Organizations are expected to police themselves and work with external regulatory agencies to correct problems. Sometimes, by self-reporting, the organization may have the option of conducting a self-audit (following regulatory guidelines) rather than an imposed regulatory audit. Such a self-audit would communicate the scope of the problem in the following ways:
-
What is the origin of the issue? An accounting concern may be the result of a systematic practice, a third-party inquiry, or misconduct by individuals. A systematic noncompliant accounting practice may have been tied to a new system implementation or the result of faulty advice received from a consultant, for example.
-
When did the issue originate? A systematic accounting practice may warrant internal inquiry into the origin of the practice and the extent of its impact on the organization. Improper accounting methods by one individual may require scrutiny of his or her entire employment history as well as a review of directions that person may have received from management.
-
How far back should the investigation go? Investigation standards for one organization may not apply to another. Some will begin by reviewing the past year’s accounting records. Others may start with a month of prior records. Regardless of the methods used, key stakeholders must determine the parameters of its investigation based on a reasonable approach that is justified under the circumstances.
-
Can extrapolation of a statistical sample be used? Statistical sampling and extrapolation may be warranted for some investigations. Caution should be used in that the sample may not accurately represent an organization’s entire population of the factor being investigated.

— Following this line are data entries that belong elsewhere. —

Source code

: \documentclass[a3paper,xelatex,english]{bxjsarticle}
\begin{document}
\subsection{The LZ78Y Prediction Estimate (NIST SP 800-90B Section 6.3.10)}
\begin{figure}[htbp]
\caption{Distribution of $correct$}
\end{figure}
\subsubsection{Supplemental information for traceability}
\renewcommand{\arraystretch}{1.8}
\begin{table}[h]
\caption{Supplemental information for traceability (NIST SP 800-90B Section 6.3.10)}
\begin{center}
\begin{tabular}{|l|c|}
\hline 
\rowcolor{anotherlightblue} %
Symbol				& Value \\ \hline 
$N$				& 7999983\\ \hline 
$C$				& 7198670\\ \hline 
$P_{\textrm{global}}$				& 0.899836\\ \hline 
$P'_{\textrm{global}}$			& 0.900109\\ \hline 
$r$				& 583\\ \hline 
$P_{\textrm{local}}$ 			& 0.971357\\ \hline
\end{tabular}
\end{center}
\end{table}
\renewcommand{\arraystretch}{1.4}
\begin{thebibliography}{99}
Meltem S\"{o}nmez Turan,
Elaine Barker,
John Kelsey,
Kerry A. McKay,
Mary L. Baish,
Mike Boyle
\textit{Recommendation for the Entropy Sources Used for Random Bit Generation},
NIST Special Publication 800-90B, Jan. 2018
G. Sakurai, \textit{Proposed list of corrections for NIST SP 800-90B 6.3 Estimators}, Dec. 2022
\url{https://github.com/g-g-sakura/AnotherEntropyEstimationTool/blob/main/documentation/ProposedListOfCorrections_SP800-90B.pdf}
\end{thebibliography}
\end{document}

Understood, of course, is that any identified problem must be corrected immediately. Restitution if applicable, should be prompt, and when the problem is rectified, the issue should be added to the list of topics to be addressed with regular internal monitoring.

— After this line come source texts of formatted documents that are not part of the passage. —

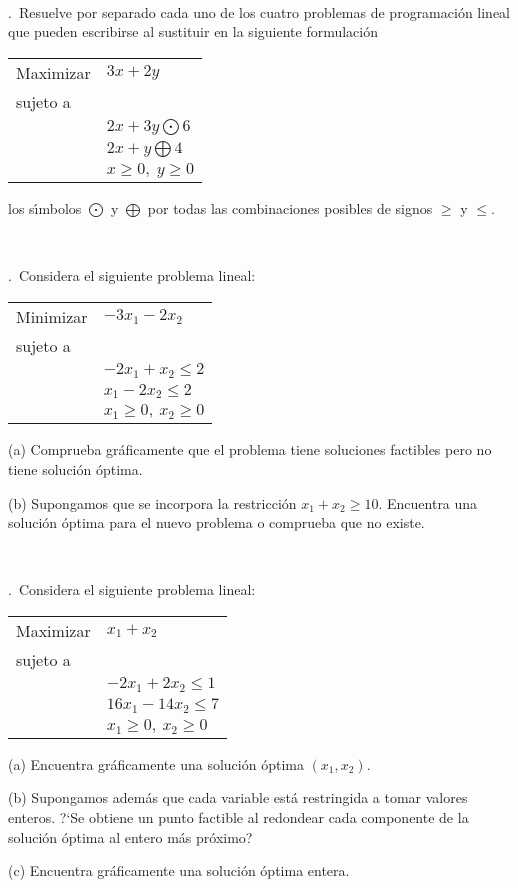 \documentclass[11pt,a4paper,twoside]{article}
\newcounter{problem} \setcounter{problem}{1}
\newcommand{\ex}{\noindent {\sf \bf \theproblem}\addtocounter{problem}{1}.\ }
\begin{document}
 \
 
 \ex Resuelve por separado cada uno de los cuatro problemas de
programaci\'on lineal que pueden escribirse al sustituir en la siguiente
formulaci\'on

\begin{tabular}{ll}
Maximizar & $3x + 2y$ \\
sujeto a  & \\
& $ 2x + 3y \bigodot 6  $\\
& $ 2x +  y \bigoplus 4  $\\
& $ x \ge 0,\; y\ge 0 $
\end{tabular}

los s\'{\i}mbolos $\bigodot$ y $\bigoplus$ por todas las combinaciones
posibles de signos $\ge$ y $\le$.

\

\ex Considera el siguiente problema  lineal:

\begin{tabular}{ll}
Minimizar & $-3x_1-2x_2$ \\
sujeto a & \\
&$-2x_1+x_2\leq 2$\\
&$x_1-2x_2\leq 2$\\
&$x_1\geq 0,\ x_2\geq 0$
\end{tabular}

\begin{compactitem}
\item[(a)] Comprueba gr\'aficamente que el problema tiene soluciones factibles
pero no tiene soluci\'on \'optima.
\item[(b)]  Supongamos que se incorpora la restricci\'on
$
x_1 + x_ 2 \ge 10.
$
Encuentra una soluci\'on \'optima para el nuevo problema o comprueba que no existe.
\end{compactitem}

\

\ex Considera el siguiente problema  lineal:

\begin{tabular}{ll}
Maximizar & $x_1+x_2$ \\
sujeto a & \\
&$-2x_1+2x_2\leq 1$\\
&$16x_1-14x_2\leq 7$\\
&$x_1\geq 0,\ x_2\geq 0$
\end{tabular}


\begin{compactitem}
\item[(a)] Encuentra gr\'aficamente una soluci\'on \'optima $(x_1,x_2)$.
\item[(b)] Supongamos adem\'as que cada variable est\'a restringida a
tomar valores enteros. ?`Se obtiene un punto factible al redondear
cada componente de la soluci\'on \'optima al entero m\'as pr\'oximo?
\item[(c)] Encuentra gr\'aficamente una soluci\'on \'optima entera.
\end{compactitem}
\end{document}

It is also possible that a regulatory agency could approach the organization with information about an alleged violation; investigating a charge of fraud related to business contracted with a branch of government, for example. In such an instance the agency may send official representatives to the organization to conduct the internal investigation. If this happens, rumors and speculations will run rampant. It will be especially important to keep staff informed about what is going on. To get the message to employees, consider different options for the appropriate method of communication. For example,
-
The president or high-ranking administrator should send an all-staff memo or email
-
Hold an all-staff meeting to get the word out and answer questions
-
Keep managers and department heads updated so they can “drill down” the message
-
Provide opportunities for feedback and more questions from staff.

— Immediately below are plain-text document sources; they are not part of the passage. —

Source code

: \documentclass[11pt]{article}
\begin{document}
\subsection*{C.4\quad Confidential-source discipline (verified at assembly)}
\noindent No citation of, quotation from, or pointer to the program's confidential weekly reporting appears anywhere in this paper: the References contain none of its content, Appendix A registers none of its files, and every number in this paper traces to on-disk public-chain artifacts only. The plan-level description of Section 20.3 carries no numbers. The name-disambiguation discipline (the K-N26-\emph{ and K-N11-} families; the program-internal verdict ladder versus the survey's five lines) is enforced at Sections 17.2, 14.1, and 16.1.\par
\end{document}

Most important, the organization’s policies and procedures should include instructions for employees on what to expect and how to handle contact from an outside regulatory agency about an investigation. Legal counsel must be actively involved in the drafting of these policies. In the event of an onsite regulatory agency investigation, legal counsel must be notified immediately. Any documents presented by the outside agency should be reviewed carefully to ensure only identified documents are provided for the investigation matter they have defined. Also, the compliance officer should be present during the investigation, keeping a detailed, written account of all activities and an itemized inventory of documents inspected or removed from the premises.